KONZ. (dse) Im Rahmen der Kulturtage Trier-Saarburg wurde es im Kloster Karthaus romantisch: Zum 175. Todestag von Franz Schubert und zum 100. Todestag von Hugo Wolf trugen Christiane Gissing, Sopran, und Gabriele Remer, Klavier, zahlreiche Werke der beiden Künstler vor. Moderiert wurde der Abend von Martin Möller.
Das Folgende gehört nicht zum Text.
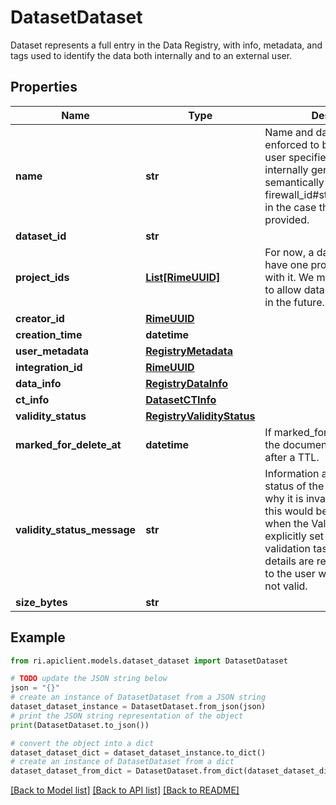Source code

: # DatasetDataset

Dataset represents a full entry in the Data Registry, with info, metadata, and tags used to identify the data both internally and to an external user.

## Properties

Name | Type | Description | Notes
------------ | ------------- | ------------- | -------------
**name** | **str** | Name and dataset_id are both enforced to be unique. Name is user specified. dataset_id is internally generated. It is semantically determined as firewall_id#start_time#end_time in the case the CTInfo is provided. | [optional] 
**dataset_id** | **str** |  | [optional] 
**project_ids** | [**List[RimeUUID]**](RimeUUID.md) | For now, a dataset will only have one project_id associated with it. We make this an array to allow dataset&#39;s to be shared in the future. | [optional] 
**creator_id** | [**RimeUUID**](RimeUUID.md) |  | [optional] 
**creation_time** | **datetime** |  | [optional] 
**user_metadata** | [**RegistryMetadata**](RegistryMetadata.md) |  | [optional] 
**integration_id** | [**RimeUUID**](RimeUUID.md) |  | [optional] 
**data_info** | [**RegistryDataInfo**](RegistryDataInfo.md) |  | [optional] 
**ct_info** | [**DatasetCTInfo**](DatasetCTInfo.md) |  | [optional] 
**validity_status** | [**RegistryValidityStatus**](RegistryValidityStatus.md) |  | [optional] 
**marked_for_delete_at** | **datetime** | If marked_for_delete_at is set, the document will be deleted after a TTL. | [optional] 
**validity_status_message** | **str** | Information about the validity status of the dataset, such as why it is invalid.  A Case where this would be populated is when the ValidityStatus is not explicitly set to valid by the XP validation task and additional details are required to convey to the user why the dataset is not valid. | [optional] 
**size_bytes** | **str** |  | [optional] 

## Example

```python
from ri.apiclient.models.dataset_dataset import DatasetDataset

# TODO update the JSON string below
json = "{}"
# create an instance of DatasetDataset from a JSON string
dataset_dataset_instance = DatasetDataset.from_json(json)
# print the JSON string representation of the object
print(DatasetDataset.to_json())

# convert the object into a dict
dataset_dataset_dict = dataset_dataset_instance.to_dict()
# create an instance of DatasetDataset from a dict
dataset_dataset_from_dict = DatasetDataset.from_dict(dataset_dataset_dict)
```
[[Back to Model list]](../README.md#documentation-for-models) [[Back to API list]](../README.md#documentation-for-api-endpoints) [[Back to README]](../README.md)

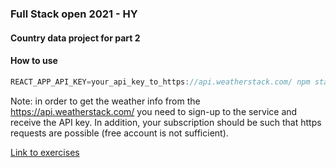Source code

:### Full Stack open 2021 - HY

#### Country data project for part 2

#### How to use

```javascript 
REACT_APP_API_KEY=your_api_key_to_https://api.weatherstack.com/ npm start
``` 

Note: in order to get the weather info from the https://api.weatherstack.com/ you need to sign-up to the service and
receive the API key. In addition, your subscription should be such that https requests are possible (free account is not
sufficient).

[Link to exercises](https://fullstackopen.com/osa2/palvelimella_olevan_datan_hakeminen#tehtavat-2-11-2-14)
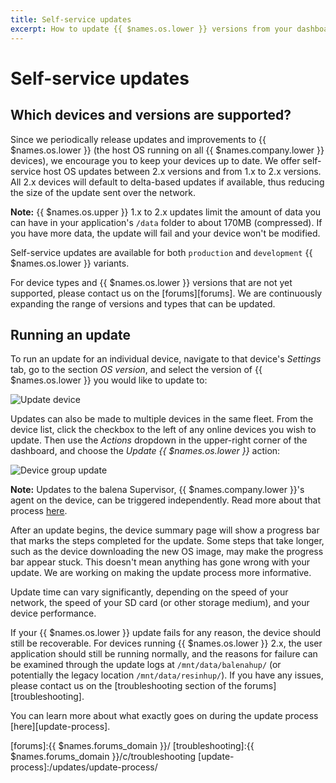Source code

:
 ```yaml
---
title: Self-service updates
excerpt: How to update {{ $names.os.lower }} versions from your dashboard
---
```


# Self-service updates

## Which devices and versions are supported?

Since we periodically release updates and improvements to {{ $names.os.lower }} (the host OS running on all {{ $names.company.lower }} devices), we encourage you to keep your devices up to date. We offer self-service host OS updates between 2.x versions and from 1.x to 2.x versions. All 2.x devices will default to delta-based updates if available, thus reducing the size of the update sent over the network.

__Note:__ {{ $names.os.upper }} 1.x to 2.x updates limit the amount of data you can have in your application's `/data` folder to about 170MB (compressed). If you have more data, the update will fail and your device won't be modified.

Self-service updates are available for both `production` and `development` {{ $names.os.lower }} variants.

For device types and {{ $names.os.lower }} versions that are not yet supported, please contact us on the [forums][forums]. We are continuously expanding the range of versions and types that can be updated.

## Running an update

To run an update for an individual device, navigate to that device's *Settings* tab, go to the section *OS version*, and select the version of {{ $names.os.lower }} you would like to update to:

![Update device](/img/common/updates/update-os.png)

Updates can also be made to multiple devices in the same fleet. From the device list, click the checkbox to the left of any online devices you wish to update. Then use the *Actions* dropdown in the upper-right corner of the dashboard, and choose the *Update {{ $names.os.lower }}* action:

![Device group update](/img/common/updates/group-update.png)

__Note:__ Updates to the balena Supervisor, {{ $names.company.lower }}'s agent on the device, can be triggered independently. Read more about that process [here](/reference/supervisor/supervisor-upgrades).

After an update begins, the device summary page will show a progress bar that marks the steps completed for the update. Some steps that take longer, such as the device downloading the new OS image, may make the progress bar appear stuck. This doesn't mean anything has gone wrong with your update. We are working on making the update process more informative.

Update time can vary significantly, depending on the speed of your network, the speed of your SD card (or other storage medium), and your device performance.

If your {{ $names.os.lower }} update fails for any reason, the device should still be recoverable. For devices running {{ $names.os.lower }} 2.x, the user application should still be running normally, and the reasons for failure can be examined through the update logs at `/mnt/data/balenahup/` (or potentially the legacy location `/mnt/data/resinhup/`). If you have any issues, please contact us on the [troubleshooting section of the forums][troubleshooting].

You can learn more about what exactly goes on during the update process [here][update-process].

<!-- links -->
[forums]:{{ $names.forums_domain }}/
[troubleshooting]:{{ $names.forums_domain }}/c/troubleshooting
[update-process]:/updates/update-process/
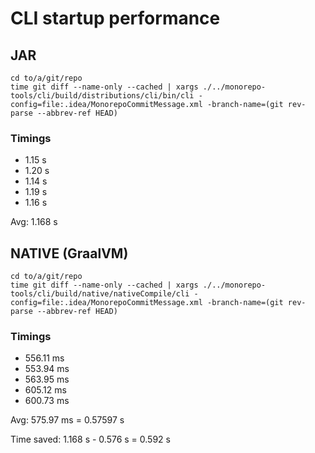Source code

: # CLI startup performance

## JAR
```shell
cd to/a/git/repo
time git diff --name-only --cached | xargs ./../monorepo-tools/cli/build/distributions/cli/bin/cli -config=file:.idea/MonorepoCommitMessage.xml -branch-name=(git rev-parse --abbrev-ref HEAD)
```

### Timings
- 1.15 s
- 1.20 s
- 1.14 s
- 1.19 s
- 1.16 s

Avg: 1.168 s

## NATIVE (GraalVM)
```shell
cd to/a/git/repo
time git diff --name-only --cached | xargs ./../monorepo-tools/cli/build/native/nativeCompile/cli -config=file:.idea/MonorepoCommitMessage.xml -branch-name=(git rev-parse --abbrev-ref HEAD)
```

### Timings
- 556.11 ms
- 553.94 ms
- 563.95 ms
- 605.12 ms
- 600.73 ms

Avg: 575.97 ms = 0.57597 s

Time saved: 1.168 s - 0.576 s = 0.592 s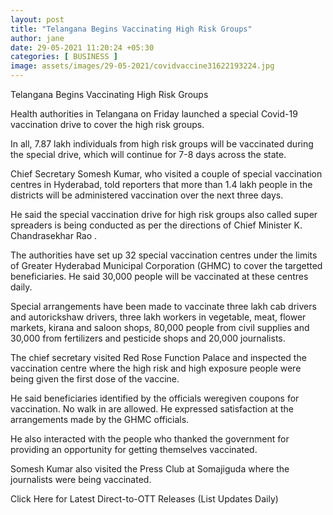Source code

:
 ```yaml
---
layout: post
title: "Telangana Begins Vaccinating High Risk Groups"
author: jane 
date: 29-05-2021 11:20:24 +05:30 
categories: [ BUSINESS ] 
image: assets/images/29-05-2021/covidvaccine31622193224.jpg
---
```

Telangana Begins Vaccinating High Risk Groups

Health authorities in Telangana on Friday launched a special Covid-19 vaccination drive to cover the high risk groups.

In all, 7.87 lakh individuals from high risk groups will be vaccinated during the special drive, which will continue for 7-8 days across the state.

Chief Secretary Somesh Kumar, who visited a couple of special vaccination centres in Hyderabad, told reporters that more than 1.4 lakh people in the districts will be administered vaccination over the next three days.

He said the special vaccination drive for high risk groups also called super spreaders is being conducted as per the directions of Chief Minister K. Chandrasekhar Rao .

The authorities have set up 32 special vaccination centres under the limits of Greater Hyderabad Municipal Corporation (GHMC) to cover the targetted beneficiaries. He said 30,000 people will be vaccinated at these centres daily.

Special arrangements have been made to vaccinate three lakh cab drivers and autorickshaw drivers, three lakh workers in vegetable, meat, flower markets, kirana and saloon shops, 80,000 people from civil supplies and 30,000 from fertilizers and pesticide shops and 20,000 journalists.

The chief secretary visited Red Rose Function Palace and inspected the vaccination centre where the high risk and high exposure people were being given the first dose of the vaccine.

He said beneficiaries identified by the officials weregiven coupons for vaccination. No walk in are allowed. He expressed satisfaction at the arrangements made by the GHMC officials.

He also interacted with the people who thanked the government for providing an opportunity for getting themselves vaccinated.

Somesh Kumar also visited the Press Club at Somajiguda where the journalists were being vaccinated.

Click Here for Latest Direct-to-OTT Releases (List Updates Daily)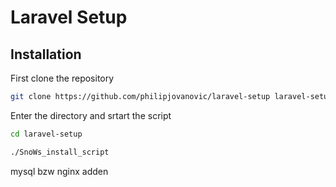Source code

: # Laravel Setup

## Installation 

First clone the repository

```bash
git clone https://github.com/philipjovanovic/laravel-setup laravel-setup
```

Enter the directory and srtart the script

```bash
cd laravel-setup

./SnoWs_install_script
```
 

mysql bzw nginx adden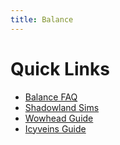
 ```yaml
---
title: Balance
---
```


Quick Links
===
 - [Balance FAQ](/balance/FAQ)
 - [Shadowland Sims](/sims)
 - [Wowhead Guide](https://www.wowhead.com/balance-druid-guide)
 - [Icyveins Guide](https://www.icy-veins.com/wow/balance-druid-pve-dps-guide)

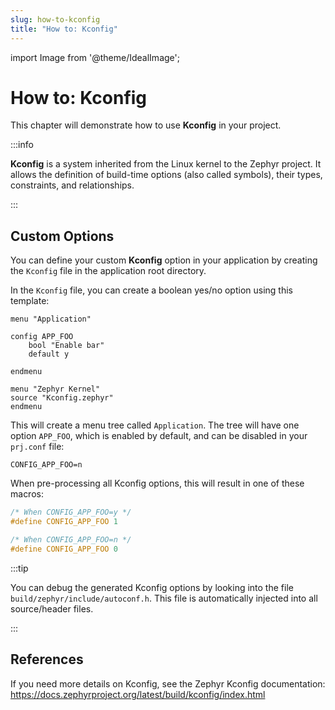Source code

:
 ```yaml
---
slug: how-to-kconfig
title: "How to: Kconfig"
---
```

import Image from '@theme/IdealImage';

# How to: Kconfig

This chapter will demonstrate how to use **Kconfig** in your project.

:::info

**Kconfig** is a system inherited from the Linux kernel to the Zephyr project. It allows the definition of build-time options (also called symbols), their types, constraints, and relationships.

:::

## Custom Options

You can define your custom **Kconfig** option in your application by creating the `Kconfig` file in the application root directory.

In the `Kconfig` file, you can create a boolean yes/no option using this template:

```
menu "Application"

config APP_FOO
	bool "Enable bar"
	default y

endmenu

menu "Zephyr Kernel"
source "Kconfig.zephyr"
endmenu
```

This will create a menu tree called `Application`. The tree will have one option `APP_FOO`, which is enabled by default, and can be disabled in your `prj.conf` file:

```
CONFIG_APP_FOO=n
```

When pre-processing all Kconfig options, this will result in one of these macros:

```c
/* When CONFIG_APP_FOO=y */
#define CONFIG_APP_FOO 1

/* When CONFIG_APP_FOO=n */
#define CONFIG_APP_FOO 0
```

:::tip

You can debug the generated Kconfig options by looking into the file `build/zephyr/include/autoconf.h`. This file is automatically injected into all source/header files.

:::

## References

If you need more details on Kconfig, see the Zephyr Kconfig documentation:
https://docs.zephyrproject.org/latest/build/kconfig/index.html
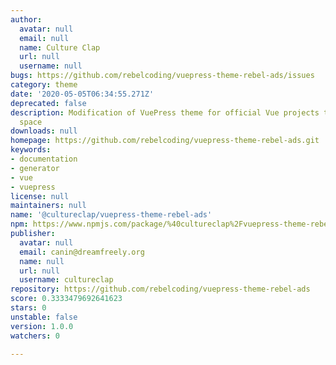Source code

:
 ```yaml
---
author:
  avatar: null
  email: null
  name: Culture Clap
  url: null
  username: null
bugs: https://github.com/rebelcoding/vuepress-theme-rebel-ads/issues
category: theme
date: '2020-05-05T06:34:55.271Z'
deprecated: false
description: Modification of VuePress theme for official Vue projects to include ad
  space
downloads: null
homepage: https://github.com/rebelcoding/vuepress-theme-rebel-ads.git
keywords:
- documentation
- generator
- vue
- vuepress
license: null
maintainers: null
name: '@cultureclap/vuepress-theme-rebel-ads'
npm: https://www.npmjs.com/package/%40cultureclap%2Fvuepress-theme-rebel-ads
publisher:
  avatar: null
  email: canin@dreamfreely.org
  name: null
  url: null
  username: cultureclap
repository: https://github.com/rebelcoding/vuepress-theme-rebel-ads
score: 0.3333479692641623
stars: 0
unstable: false
version: 1.0.0
watchers: 0

---
```


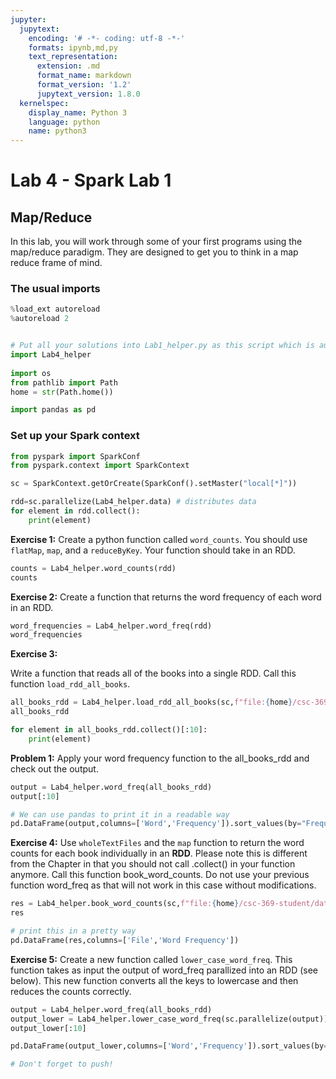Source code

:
 ```yaml
---
jupyter:
  jupytext:
    encoding: '# -*- coding: utf-8 -*-'
    formats: ipynb,md,py
    text_representation:
      extension: .md
      format_name: markdown
      format_version: '1.2'
      jupytext_version: 1.8.0
  kernelspec:
    display_name: Python 3
    language: python
    name: python3
---
```


<!-- #region slideshow={"slide_type": "slide"} -->
# Lab 4 - Spark Lab 1

## Map/Reduce

In this lab, you will work through some of your first programs using the map/reduce paradigm. They are designed to get you to think in a map reduce frame of mind.
<!-- #endregion -->

### The usual imports

```python slideshow={"slide_type": "skip"}
%load_ext autoreload
%autoreload 2


# Put all your solutions into Lab1_helper.py as this script which is autograded
import Lab4_helper
    
import os
from pathlib import Path
home = str(Path.home())

import pandas as pd
```

### Set up your Spark context

```python
from pyspark import SparkConf
from pyspark.context import SparkContext

sc = SparkContext.getOrCreate(SparkConf().setMaster("local[*]"))
```

```python
rdd=sc.parallelize(Lab4_helper.data) # distributes data
for element in rdd.collect():
    print(element)
```

**Exercise 1:** Create a python function called ``word_counts``. You should use ``flatMap``, ``map``, and a ``reduceByKey``. Your function should take in an RDD.

```python
counts = Lab4_helper.word_counts(rdd)
counts
```

**Exercise 2:** Create a function that returns the word frequency of each word in an RDD.

```python
word_frequencies = Lab4_helper.word_freq(rdd)
word_frequencies
```

**Exercise 3:** 

Write a function that reads all of the books into a single RDD. Call this function ``load_rdd_all_books``.

```python
all_books_rdd = Lab4_helper.load_rdd_all_books(sc,f"file:{home}/csc-369-student/data/gutenberg")
all_books_rdd
```

```python
for element in all_books_rdd.collect()[:10]:
    print(element)
```

**Problem 1:** Apply your word frequency function to the all_books_rdd and check out the output.

```python
output = Lab4_helper.word_freq(all_books_rdd)
output[:10]
```

```python
# We can use pandas to print it in a readable way
pd.DataFrame(output,columns=['Word','Frequency']).sort_values(by="Frequency")
```

**Exercise 4:** Use ``wholeTextFiles`` and the ``map`` function to return the word counts for each book individually in an **RDD**. Please note this is different from the Chapter in that you should not call .collect() in your function anymore. Call this function book_word_counts. Do not use your previous function word_freq as that will not work in this case without modifications.

```python tags=[]
res = Lab4_helper.book_word_counts(sc,f"file:{home}/csc-369-student/data/gutenberg")
res
```

```python tags=[]
# print this in a pretty way
pd.DataFrame(res,columns=['File','Word Frequency'])
```

**Exercise 5:** Create a new function called ``lower_case_word_freq``. This function takes as input the output of word_freq parallized into an RDD (see below). This new function converts all the keys to lowercase and then reduces the counts correctly. 

```python
output = Lab4_helper.word_freq(all_books_rdd)
output_lower = Lab4_helper.lower_case_word_freq(sc.parallelize(output))
output_lower[:10]
```

```python
pd.DataFrame(output_lower,columns=['Word','Frequency']).sort_values(by="Frequency")
```

```python slideshow={"slide_type": "skip"} tags=[]
# Don't forget to push!
```
```python

```
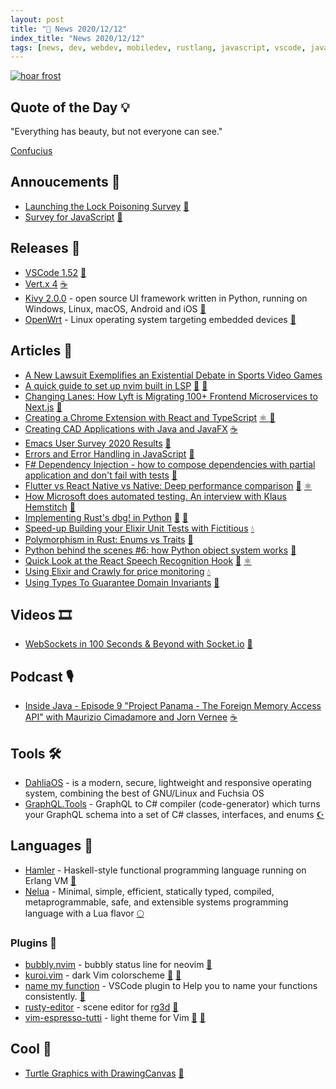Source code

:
 ```yaml
---
layout: post
title: "📜 News 2020/12/12"
index_title: "News 2020/12/12"
tags: [news, dev, webdev, mobiledev, rustlang, javascript, vscode, java, python, linux, reactjs, vim, neovim, emacs, csharp, dotnet, erlang, lua, fsharp, elixirlang, dartlang, flutter, reactnative, gamedev]
---
```


<a href="https://daily-tech-news.github.io/2020/12/12/news.html">
  <img src="https://user-images.githubusercontent.com/430272/101961913-8afa2480-3be9-11eb-97c2-b00a54ee4bb5.jpg"
     alt="hoar frost"
     class="image">
</a>

## Quote of the Day 💡

"Everything has beauty, but not everyone can see."

[Confucius](https://en.wikipedia.org/wiki/Confucius)

## Annoucements 🥁

- [Launching the Lock Poisoning Survey](https://blog.rust-lang.org/2020/12/11/lock-poisoning-survey.html) [🦀](https://www.rust-lang.org "#rust")
- [Survey for JavaScript](https://stateofjs.com/) [🔶](https://developer.mozilla.org/en-US/docs/Web/JavaScript "#javascript")

## Releases 🥳

- [VSCode 1.52](https://code.visualstudio.com/updates/v1_52) [📝](https://code.visualstudio.com "#vscode")
- [Vert.x 4](https://vertx.io/blog/whats-new-in-vert-x-4) [☕️](https://www.java.com "#java")
- [Kivy 2.0.0](https://github.com/kivy/kivy/releases/tag/2.0.0) - open source UI framework written in Python, running on Windows, Linux, macOS, Android and iOS [🐍](https://www.python.org "#python")
- [OpenWrt](https://openwrt.org/releases/19.07/notes-19.07.5) - Linux operating system targeting embedded devices [🐧](https://www.linux.org "#linux")

## Articles 📜

- [A New Lawsuit Exemplifies an Existential Debate in Sports Video Games](https://slate.com/technology/2020/12/electronic-arts-fifa-madden-nhl-lawsuit-dynamic-difficulty-adjustment.html)
- [A quick guide to set up nvim built in LSP](https://emilienl.medium.com/a-quick-guide-to-set-up-nvim-built-in-lsp-419bb6e91c0a) [🍃](https://www.vim.org "#vim") [🍃](https://neovim.io "#neovim")
- [Changing Lanes: How Lyft is Migrating 100+ Frontend Microservices to Next.js](https://eng.lyft.com/changing-lanes-how-lyft-is-migrating-100-frontend-microservices-to-next-js-42199aaebd5f) [🔶](https://developer.mozilla.org/en-US/docs/Web/JavaScript "#javascript")
- [Creating a Chrome Extension with React and TypeScript](https://react.christmas/2020/12) [⚛️ ](https://reactjs.org "#reactjs") [🔷](https://www.typescriptlang.org "#typescript")
- [Creating CAD Applications with Java and JavaFX](https://foojay.io/today/creating-cad-applications-with-java-and-javafx/) [☕️](https://www.java.com "#java")
- [Emacs User Survey 2020 Results](https://emacssurvey.org/2020/) [🐃](https://www.gnu.org/software/emacs "#emacs")
- [Errors and Error Handling in JavaScript](https://blog.bitsrc.io/errors-and-error-handling-in-javascript-52d448b8183d) [🔶](https://developer.mozilla.org/en-US/docs/Web/JavaScript "#javascript")
- [F# Dependency Injection - how to compose dependencies with partial application and don't fail with tests](https://mcode.it/blog/2020-12-11-fsharp_composition_root/) [🔷](https://fsharp.org "#fsharp #dotnet")
- [Flutter vs React Native vs Native: Deep performance comparison](https://inveritasoft.com/blog/flutter-vs-react-native-vs-native-deep-performance-comparison) [🎯](https://dart.dev "#dartlang") [⚛️ ](https://reactjs.org "#reactjs")
- [How Microsoft does automated testing. An interview with Klaus Hemstitch](https://george-perez.medium.com/how-microsoft-does-automated-testing-an-interview-with-klaus-hemstitch-e44efbbb3e80) [🐍](https://www.python.org "#python")
- [Implementing Rust's dbg! in Python](https://rtpg.co/2020/12/11/dbg-in-python.html) [🦀](https://www.rust-lang.org "#rust") [🐍](https://www.python.org "#python")
- [Speed-up Building your Elixir Unit Tests with Fictitious](https://dev.to/abiwinanda/speed-up-building-your-elixir-unit-tests-with-fictitious-5gk1) [💧](https://elixir-lang.org "#elixirlang")
- [Polymorphism in Rust: Enums vs Traits](https://www.mattkennedy.io/blog/rust_polymorphism/) [🦀](https://www.rust-lang.org "#rust")
- [Python behind the scenes #6: how Python object system works](https://tenthousandmeters.com/blog/python-behind-the-scenes-6-how-python-object-system-works/) [🐍](https://www.python.org "#python")
- [Quick Look at the React Speech Recognition Hook](https://www.loginradius.com/blog/async/quick-look-at-react-speech-recognition/) [🔶](https://developer.mozilla.org/en-US/docs/Web/JavaScript "#javascript") [⚛️ ](https://reactjs.org "#reactjs")
- [Using Elixir and Crawly for price monitoring](https://oltarasenko.medium.com/using-elixir-and-crawly-for-price-monitoring-7364d345fc64) [💧](https://elixir-lang.org "#elixirlang")
- [Using Types To Guarantee Domain Invariants](https://www.lpalmieri.com/posts/2020-12-11-zero-to-production-6-domain-modelling/) [🦀](https://www.rust-lang.org "#rust")

## Videos 🎞

- [WebSockets in 100 Seconds & Beyond with Socket.io](https://www.youtube.com/watch?v=1BfCnjr_Vjg) [🔶](https://developer.mozilla.org/en-US/docs/Web/JavaScript "#javascript")

## Podcast 🎙

- [Inside Java - Episode 9 "Project Panama - The Foreign Memory Access API" with Maurizio Cimadamore and Jorn Vernee](https://inside.java/2020/12/11/podcast-009/) [☕️](https://www.java.com "#java")

## Tools 🛠

- [DahliaOS](https://dahliaos.io) - is a modern, secure, lightweight and responsive operating system, combining the best of GNU/Linux and Fuchsia OS
- [GraphQL.Tools](https://github.com/MoienTajik/GraphQL.Tools) - GraphQL to C# compiler (code-generator) which turns your GraphQL schema into a set of C# classes, interfaces, and enums [☪️ ](https://docs.microsoft.com/en-us/dotnet/csharp "#csharp #dotnet")

## Languages 📘

- [Hamler](https://github.com/hamler-lang/hamler) - Haskell-style functional programming language running on Erlang VM [📡](https://www.erlang.org "#erlang")
- [Nelua](https://nelua.io/) - Minimal, simple, efficient, statically typed, compiled, metaprogrammable, safe, and extensible systems programming language with a Lua flavor [🌕](https://www.lua.org "#lua")

### Plugins 🔌

- [bubbly.nvim](https://github.com/datwaft/bubbly.nvim) - bubbly status line for neovim [🍃](https://neovim.io "#neovim")
- [kuroi.vim](https://github.com/aonemd/kuroi.vim) - dark Vim colorscheme [🍃](https://www.vim.org "#vim") [🍃](https://neovim.io "#neovim")
- [name my function](https://github.com/oli799/name-my-function) - VSCode plugin to Help you to name your functions consistently.  [📝](https://code.visualstudio.com "#vscode")
- [rusty-editor](https://github.com/mrDIMAS/rusty-editor) - scene editor for [rg3d](https://github.com/mrDIMAS/rg3d) [🦀](https://www.rust-lang.org "#rust")
- [vim-espresso-tutti](https://github.com/huytd/vim-espresso-tutti) - light theme for Vim [🍃](https://www.vim.org "#vim") [🍃](https://neovim.io "#neovim")

## Cool 🤩

- [Turtle Graphics with DrawingCanvas](https://davedawkins.github.io/Fable.React.DrawingCanvas/turtle/) [🔷](https://fsharp.org "#fsharp #dotnet")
Franz Schubert, der kurz nach Beethoven 1828 an Typhus starb und nur 31 Jahre alt wurde, gilt als Erfinder des modernen, deutschen Kunstliedes, in dem er der Komposition psychologische Vertiefung und Gleichrangigkeit von Stimme und Klavier gab. Wie Mozart und Haydn lebte Schubert in Wien und hatte es zunächst schwer, sich von den dominierenden Komponisten zu lösen, die ihn einerseits inspirierten, andererseits aber auch erdrückten. Trotzdem schuf er neben Messen, Sinfonien und einigen Opern rund 600 Lieder. "Schubert hat Gefühlswelten aufgeschlossen, die es vorher in der Musik nicht gab", erklärte Moderator Martin Möller. "Eigentlich betrübten Gedichten verleiht er einen besonderen Beiklang und arbeitet mit entlegenen Tonarten mehrdeutige Zwischentöne heraus." Im Konzert gaben die beiden Künstlerinnen Gabriele Remer und Christiane Gissing einen Querschnitt durch das Schaffen von Franz Schubert. Mit dabei "Die Forelle" von Schubart, das "Heidenröslein" von Goethe oder "Der Zwerg" von Collin. Obwohl Goethe eine Kontaktaufnahme von Schubert zweimal ablehnte, vertonte er einige Werke des damals schon sehr berühmten Goethe. Auch Hugo Wolf, geboren 1860, schrieb in erster Linie Lieder. Er schaffte allerdings "nur" 300. Das Neue daran war die völlige Emanzipation des Klavierparts. Er starb nach einem Selbstmordversuch und schwerem psychischem Leiden 1903 in Wien. Von seinen Werken standen "Das verlassene Mägdlein", "Elfenlied" (von Mörike) oder Morgentau (aus einem alten Liederbuch) auf dem Programm. Die Ausdruckskraft und Emotionalität dieser Lieder ist einzigartig. Musik galt den Romantikern als die höchste Kunst, denn sie war nicht Gegenständlich wie Gemälde. Einige gingen sogar soweit zu sagen, dass sie das Unbewusste befreie.